- _TASK DETAILS_
Set down exactly each line of the entries below, beginning at the one that contains "### 生命周期中调用此方法" and ending at the last, and no others.

Segment Start: DATA FOR ANALYSIS

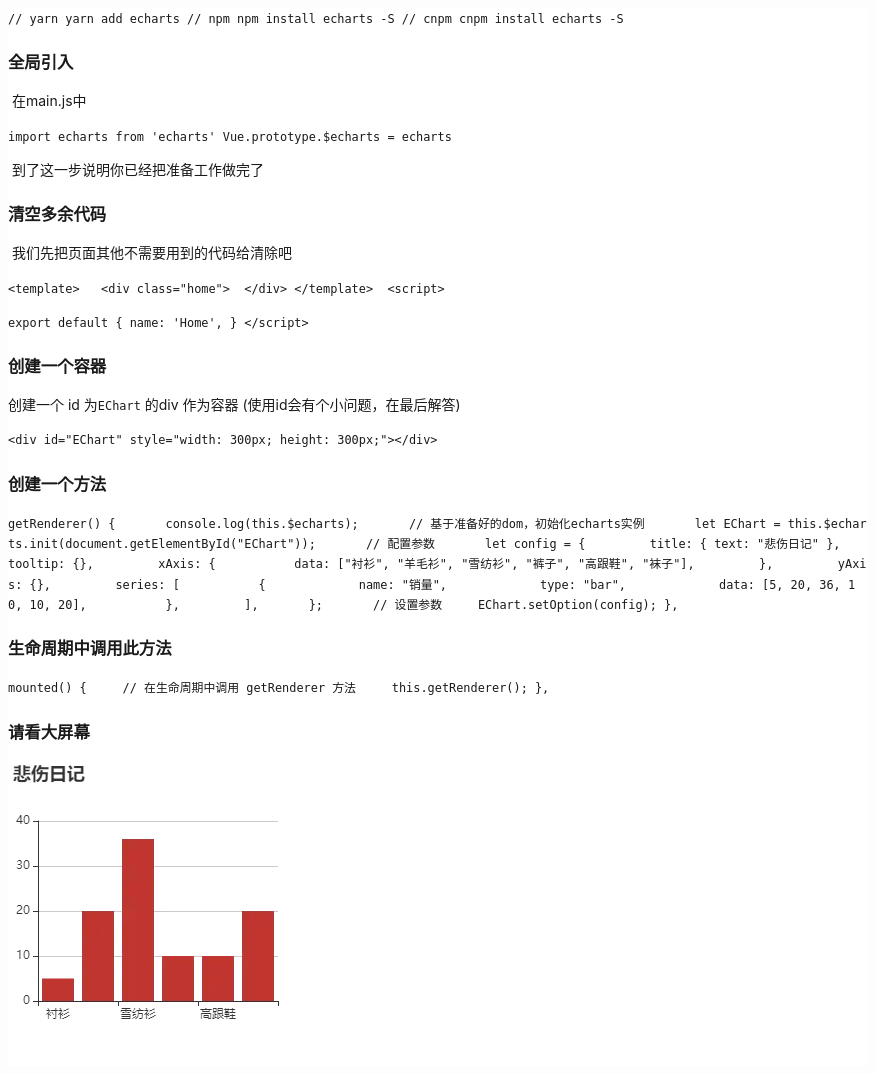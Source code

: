 `// yarn yarn add echarts // npm npm install echarts -S // cnpm cnpm install echarts -S`

### 全局引入

​ 在main.js中

`import echarts from 'echarts' Vue.prototype.$echarts = echarts`

​ 到了这一步说明你已经把准备工作做完了

### 清空多余代码

​ 我们先把页面其他不需要用到的代码给清除吧

`<template>   <div class="home">  </div> </template>  <script>`

`export default { name: 'Home', } </script>`

### 创建一个容器

创建一个 id 为`EChart` 的div 作为容器 (使用id会有个小问题，在最后解答)

`<div id="EChart" style="width: 300px; height: 300px;"></div>`

### 创建一个方法

`getRenderer() {       console.log(this.$echarts);       // 基于准备好的dom，初始化echarts实例       let EChart = this.$echarts.init(document.getElementById("EChart"));       // 配置参数       let config = {         title: { text: "悲伤日记" },         tooltip: {},         xAxis: {           data: ["衬衫", "羊毛衫", "雪纺衫", "裤子", "高跟鞋", "袜子"],         },         yAxis: {},         series: [           {             name: "销量",             type: "bar",             data: [5, 20, 36, 10, 10, 20],           },         ],       };       // 设置参数     EChart.setOption(config); },`

### 生命周期中调用此方法

`mounted() {     // 在生命周期中调用 getRenderer 方法     this.getRenderer(); },`

### 请看大屏幕

![](../public/images/1738dd97aa81a8cf~tplv-t2oaga2asx-jj-mark:3024:0:0:0:q75.webp)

Segment End: DATA FOR ANALYSIS

- _SOLUTION_
### 生命周期中调用此方法

`mounted() {     // 在生命周期中调用 getRenderer 方法     this.getRenderer(); },`

### 请看大屏幕

![](../public/images/1738dd97aa81a8cf~tplv-t2oaga2asx-jj-mark:3024:0:0:0:q75.webp)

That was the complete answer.